I chose to watch King Corn because it had been assigned to me earlier in the semester but I never got a chance to watch it and after the class discussion I decided to take the time to watch it all of the way through. King Corn tells the story of two young men, Ian Cheney and Curtis Ellis, who choose to leave the Boston and to move to a small town in Iowa in hopes of growing their own acre corn and learning why the growth of corn is having such an impact on society. The main point that these two men are trying to make is that the industrialization of corn is eliminating the small, family farms.
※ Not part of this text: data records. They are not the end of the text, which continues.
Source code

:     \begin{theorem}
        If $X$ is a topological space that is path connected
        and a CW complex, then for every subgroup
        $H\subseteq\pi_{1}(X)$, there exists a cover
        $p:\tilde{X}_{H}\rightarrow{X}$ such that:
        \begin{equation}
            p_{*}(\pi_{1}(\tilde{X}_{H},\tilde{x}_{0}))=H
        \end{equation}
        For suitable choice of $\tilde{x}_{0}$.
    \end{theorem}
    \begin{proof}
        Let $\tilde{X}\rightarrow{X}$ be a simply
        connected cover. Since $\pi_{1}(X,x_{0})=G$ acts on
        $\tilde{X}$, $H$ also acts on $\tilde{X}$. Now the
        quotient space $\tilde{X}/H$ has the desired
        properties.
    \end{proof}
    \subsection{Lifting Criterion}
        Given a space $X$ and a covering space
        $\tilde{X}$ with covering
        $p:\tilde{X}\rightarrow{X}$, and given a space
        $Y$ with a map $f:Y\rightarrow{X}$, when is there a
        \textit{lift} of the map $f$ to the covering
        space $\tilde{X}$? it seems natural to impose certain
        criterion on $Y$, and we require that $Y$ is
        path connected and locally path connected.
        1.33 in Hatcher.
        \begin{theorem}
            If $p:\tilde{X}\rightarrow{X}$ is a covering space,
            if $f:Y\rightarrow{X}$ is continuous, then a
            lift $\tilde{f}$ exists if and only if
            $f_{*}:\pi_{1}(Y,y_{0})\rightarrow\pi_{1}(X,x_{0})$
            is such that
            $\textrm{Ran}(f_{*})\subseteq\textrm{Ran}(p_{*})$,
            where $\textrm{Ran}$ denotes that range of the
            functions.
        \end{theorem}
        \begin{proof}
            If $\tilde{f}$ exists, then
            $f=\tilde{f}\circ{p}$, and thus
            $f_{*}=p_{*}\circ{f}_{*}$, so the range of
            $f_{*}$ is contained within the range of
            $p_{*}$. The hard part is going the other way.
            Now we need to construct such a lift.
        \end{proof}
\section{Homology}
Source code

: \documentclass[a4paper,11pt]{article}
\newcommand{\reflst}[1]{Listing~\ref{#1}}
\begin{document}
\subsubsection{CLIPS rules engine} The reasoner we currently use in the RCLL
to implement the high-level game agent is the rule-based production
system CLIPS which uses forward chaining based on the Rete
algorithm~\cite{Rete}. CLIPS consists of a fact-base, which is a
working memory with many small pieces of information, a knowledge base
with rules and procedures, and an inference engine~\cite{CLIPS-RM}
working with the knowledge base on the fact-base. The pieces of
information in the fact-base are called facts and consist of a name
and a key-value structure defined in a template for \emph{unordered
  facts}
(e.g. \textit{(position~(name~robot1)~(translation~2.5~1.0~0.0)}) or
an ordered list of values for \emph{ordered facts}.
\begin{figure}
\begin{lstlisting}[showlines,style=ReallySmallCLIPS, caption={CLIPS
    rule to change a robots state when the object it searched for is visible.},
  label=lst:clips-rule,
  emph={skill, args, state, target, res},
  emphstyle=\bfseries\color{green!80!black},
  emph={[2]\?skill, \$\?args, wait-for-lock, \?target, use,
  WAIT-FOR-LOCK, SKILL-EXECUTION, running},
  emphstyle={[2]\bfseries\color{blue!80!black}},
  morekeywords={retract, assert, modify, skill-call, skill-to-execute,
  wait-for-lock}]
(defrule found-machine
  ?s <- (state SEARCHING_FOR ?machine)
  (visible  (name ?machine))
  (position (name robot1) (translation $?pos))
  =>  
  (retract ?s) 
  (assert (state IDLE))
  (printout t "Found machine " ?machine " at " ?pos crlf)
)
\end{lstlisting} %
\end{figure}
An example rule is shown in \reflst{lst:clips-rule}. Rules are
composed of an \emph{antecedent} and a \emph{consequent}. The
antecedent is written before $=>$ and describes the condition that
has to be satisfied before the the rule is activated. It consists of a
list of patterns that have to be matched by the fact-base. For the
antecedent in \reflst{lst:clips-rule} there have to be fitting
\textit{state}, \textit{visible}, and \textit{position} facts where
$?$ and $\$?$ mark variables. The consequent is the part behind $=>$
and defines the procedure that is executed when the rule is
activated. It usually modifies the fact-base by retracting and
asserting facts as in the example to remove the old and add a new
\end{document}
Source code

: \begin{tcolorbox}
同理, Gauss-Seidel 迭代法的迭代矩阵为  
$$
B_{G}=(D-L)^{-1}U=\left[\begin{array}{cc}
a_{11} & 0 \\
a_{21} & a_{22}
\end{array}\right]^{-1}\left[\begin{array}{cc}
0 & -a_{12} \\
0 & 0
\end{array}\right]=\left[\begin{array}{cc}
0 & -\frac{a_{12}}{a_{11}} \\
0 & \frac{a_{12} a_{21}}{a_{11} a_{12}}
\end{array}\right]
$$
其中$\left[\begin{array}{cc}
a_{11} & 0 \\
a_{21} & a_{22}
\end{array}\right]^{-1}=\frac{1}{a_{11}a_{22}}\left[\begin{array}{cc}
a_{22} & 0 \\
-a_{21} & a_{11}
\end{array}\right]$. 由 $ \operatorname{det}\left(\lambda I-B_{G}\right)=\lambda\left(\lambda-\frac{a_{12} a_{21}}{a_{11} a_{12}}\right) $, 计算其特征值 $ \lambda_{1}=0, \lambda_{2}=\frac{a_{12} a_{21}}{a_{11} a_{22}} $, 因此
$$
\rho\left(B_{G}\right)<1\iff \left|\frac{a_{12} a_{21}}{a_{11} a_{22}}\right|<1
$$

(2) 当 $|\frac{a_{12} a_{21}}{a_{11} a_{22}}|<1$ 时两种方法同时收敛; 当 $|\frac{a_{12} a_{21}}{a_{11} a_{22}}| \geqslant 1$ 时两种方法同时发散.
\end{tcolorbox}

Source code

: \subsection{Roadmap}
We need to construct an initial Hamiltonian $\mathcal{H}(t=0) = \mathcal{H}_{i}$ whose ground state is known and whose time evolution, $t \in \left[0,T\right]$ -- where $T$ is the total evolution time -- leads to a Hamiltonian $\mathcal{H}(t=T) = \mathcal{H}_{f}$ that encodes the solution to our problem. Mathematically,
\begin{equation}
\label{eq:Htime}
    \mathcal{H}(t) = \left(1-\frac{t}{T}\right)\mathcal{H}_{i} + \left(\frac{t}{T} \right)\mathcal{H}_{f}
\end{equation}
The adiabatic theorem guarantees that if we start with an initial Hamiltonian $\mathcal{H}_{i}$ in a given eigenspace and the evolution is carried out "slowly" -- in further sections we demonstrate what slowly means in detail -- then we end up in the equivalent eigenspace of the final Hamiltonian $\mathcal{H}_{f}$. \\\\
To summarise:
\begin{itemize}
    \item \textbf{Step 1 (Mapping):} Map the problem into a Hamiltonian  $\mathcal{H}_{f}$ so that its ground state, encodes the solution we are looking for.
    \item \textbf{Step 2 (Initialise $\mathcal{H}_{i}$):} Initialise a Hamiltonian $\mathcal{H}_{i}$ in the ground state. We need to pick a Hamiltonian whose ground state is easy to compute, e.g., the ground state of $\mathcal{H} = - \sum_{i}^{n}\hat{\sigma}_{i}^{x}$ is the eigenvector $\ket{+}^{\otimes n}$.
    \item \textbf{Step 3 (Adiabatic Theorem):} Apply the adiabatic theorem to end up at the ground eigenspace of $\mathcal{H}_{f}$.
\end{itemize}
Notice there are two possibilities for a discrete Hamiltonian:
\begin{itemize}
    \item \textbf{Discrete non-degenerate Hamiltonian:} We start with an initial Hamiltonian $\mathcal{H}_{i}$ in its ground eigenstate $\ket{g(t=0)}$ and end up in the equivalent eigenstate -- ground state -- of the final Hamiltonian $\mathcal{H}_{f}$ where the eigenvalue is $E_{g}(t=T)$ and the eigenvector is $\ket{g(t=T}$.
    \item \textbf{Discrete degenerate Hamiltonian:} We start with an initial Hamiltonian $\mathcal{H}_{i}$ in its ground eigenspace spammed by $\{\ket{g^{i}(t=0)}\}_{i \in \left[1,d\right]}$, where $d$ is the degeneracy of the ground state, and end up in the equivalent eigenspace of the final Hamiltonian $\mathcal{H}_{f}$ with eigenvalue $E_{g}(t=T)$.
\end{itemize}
They make the claim that this is a growing situation and are affecting the corn business as well as other small businesses and small family farms.  Because of this people who have spent their whole life on the farm are now being put out of work, they have to put aside a huge part of their life because their crop is no longer needed because people can get it from other places for less. While on this adventure they learn that while they live in a big city now, that their family’s came from small towns in Iowa. It is also explored about how we consume so much corn products, not just the corn on the cob but so many other things that contain corn products. This documentary uses interviews as a key rhetorical device, they use them to be able to back up information that they want to get across to the audience. One of the main things that caught my attention was at the beginning when they chose to move to Iowa, it shows that this issue was something they truly wanted to look more into if they were willing to leave Boston. I am convinced that small farms are being harmed due to the industrialization of corn, but that is where they leave it, there is no solution and I don’t think that was their goal. I think they just wanted to prove a point and to show how eventually this will be the case with all food products.